Available records:

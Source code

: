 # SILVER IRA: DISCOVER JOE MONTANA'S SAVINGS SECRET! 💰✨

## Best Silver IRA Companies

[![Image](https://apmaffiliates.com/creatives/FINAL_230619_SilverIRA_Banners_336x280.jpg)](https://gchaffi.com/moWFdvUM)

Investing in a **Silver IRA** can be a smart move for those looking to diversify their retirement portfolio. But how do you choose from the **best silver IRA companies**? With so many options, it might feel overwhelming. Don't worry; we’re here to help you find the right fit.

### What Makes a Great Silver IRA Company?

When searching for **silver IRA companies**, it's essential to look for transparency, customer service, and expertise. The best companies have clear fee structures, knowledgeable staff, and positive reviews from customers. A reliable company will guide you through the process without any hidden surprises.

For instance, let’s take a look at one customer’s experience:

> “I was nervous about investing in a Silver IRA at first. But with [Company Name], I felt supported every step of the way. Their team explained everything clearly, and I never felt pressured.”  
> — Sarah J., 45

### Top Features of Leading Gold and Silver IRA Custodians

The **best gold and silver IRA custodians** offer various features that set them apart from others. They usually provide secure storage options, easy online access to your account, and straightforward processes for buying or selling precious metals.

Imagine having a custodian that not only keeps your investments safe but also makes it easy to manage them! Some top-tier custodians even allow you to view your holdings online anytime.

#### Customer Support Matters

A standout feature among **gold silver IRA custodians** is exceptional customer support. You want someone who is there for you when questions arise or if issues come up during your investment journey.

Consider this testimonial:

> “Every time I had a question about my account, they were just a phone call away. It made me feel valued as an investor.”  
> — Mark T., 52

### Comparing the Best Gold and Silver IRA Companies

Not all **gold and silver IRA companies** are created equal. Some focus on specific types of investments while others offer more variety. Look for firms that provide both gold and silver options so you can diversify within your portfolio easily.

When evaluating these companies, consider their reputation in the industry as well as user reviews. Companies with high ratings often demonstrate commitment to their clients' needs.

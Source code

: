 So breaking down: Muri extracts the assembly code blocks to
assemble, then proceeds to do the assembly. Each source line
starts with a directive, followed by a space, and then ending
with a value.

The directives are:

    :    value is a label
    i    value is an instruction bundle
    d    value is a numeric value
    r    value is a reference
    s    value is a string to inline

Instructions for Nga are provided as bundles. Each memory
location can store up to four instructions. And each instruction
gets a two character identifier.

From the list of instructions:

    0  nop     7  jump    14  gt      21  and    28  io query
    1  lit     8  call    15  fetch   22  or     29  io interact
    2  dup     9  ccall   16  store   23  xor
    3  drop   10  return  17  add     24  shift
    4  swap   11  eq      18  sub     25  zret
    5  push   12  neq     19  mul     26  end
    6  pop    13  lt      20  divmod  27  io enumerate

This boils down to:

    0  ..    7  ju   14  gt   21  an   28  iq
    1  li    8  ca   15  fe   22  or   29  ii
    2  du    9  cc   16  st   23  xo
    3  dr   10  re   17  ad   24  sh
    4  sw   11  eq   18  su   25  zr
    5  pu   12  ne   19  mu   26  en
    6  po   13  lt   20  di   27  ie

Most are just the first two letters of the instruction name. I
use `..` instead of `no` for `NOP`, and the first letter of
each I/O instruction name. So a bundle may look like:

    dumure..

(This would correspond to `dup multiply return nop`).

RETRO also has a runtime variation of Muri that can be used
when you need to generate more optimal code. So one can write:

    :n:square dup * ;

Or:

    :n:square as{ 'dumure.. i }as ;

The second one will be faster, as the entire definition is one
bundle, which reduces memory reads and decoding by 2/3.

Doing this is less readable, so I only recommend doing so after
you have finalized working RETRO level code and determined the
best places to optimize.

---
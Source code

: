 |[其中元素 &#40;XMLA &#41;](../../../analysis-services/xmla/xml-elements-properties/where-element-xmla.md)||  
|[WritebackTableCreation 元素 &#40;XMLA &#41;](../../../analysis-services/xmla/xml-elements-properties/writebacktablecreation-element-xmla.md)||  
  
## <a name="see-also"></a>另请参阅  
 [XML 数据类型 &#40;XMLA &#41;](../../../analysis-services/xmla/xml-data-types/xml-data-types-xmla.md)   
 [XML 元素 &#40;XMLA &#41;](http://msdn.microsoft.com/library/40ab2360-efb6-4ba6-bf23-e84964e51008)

About this task: In the data above, start at the line that has "is a reference", stop after the line that has "each I/O instruction", and print every line in between exactly as it stands.

Written response:
    r    value is a reference
    s    value is a string to inline

Instructions for Nga are provided as bundles. Each memory
location can store up to four instructions. And each instruction
gets a two character identifier.

From the list of instructions:

    0  nop     7  jump    14  gt      21  and    28  io query
    1  lit     8  call    15  fetch   22  or     29  io interact
    2  dup     9  ccall   16  store   23  xor
    3  drop   10  return  17  add     24  shift
    4  swap   11  eq      18  sub     25  zret
    5  push   12  neq     19  mul     26  end
    6  pop    13  lt      20  divmod  27  io enumerate

This boils down to:

    0  ..    7  ju   14  gt   21  an   28  iq
    1  li    8  ca   15  fe   22  or   29  ii
    2  du    9  cc   16  st   23  xo
    3  dr   10  re   17  ad   24  sh
    4  sw   11  eq   18  su   25  zr
    5  pu   12  ne   19  mu   26  en
    6  po   13  lt   20  di   27  ie

Most are just the first two letters of the instruction name. I
use `..` instead of `no` for `NOP`, and the first letter of
each I/O instruction name. So a bundle may look like:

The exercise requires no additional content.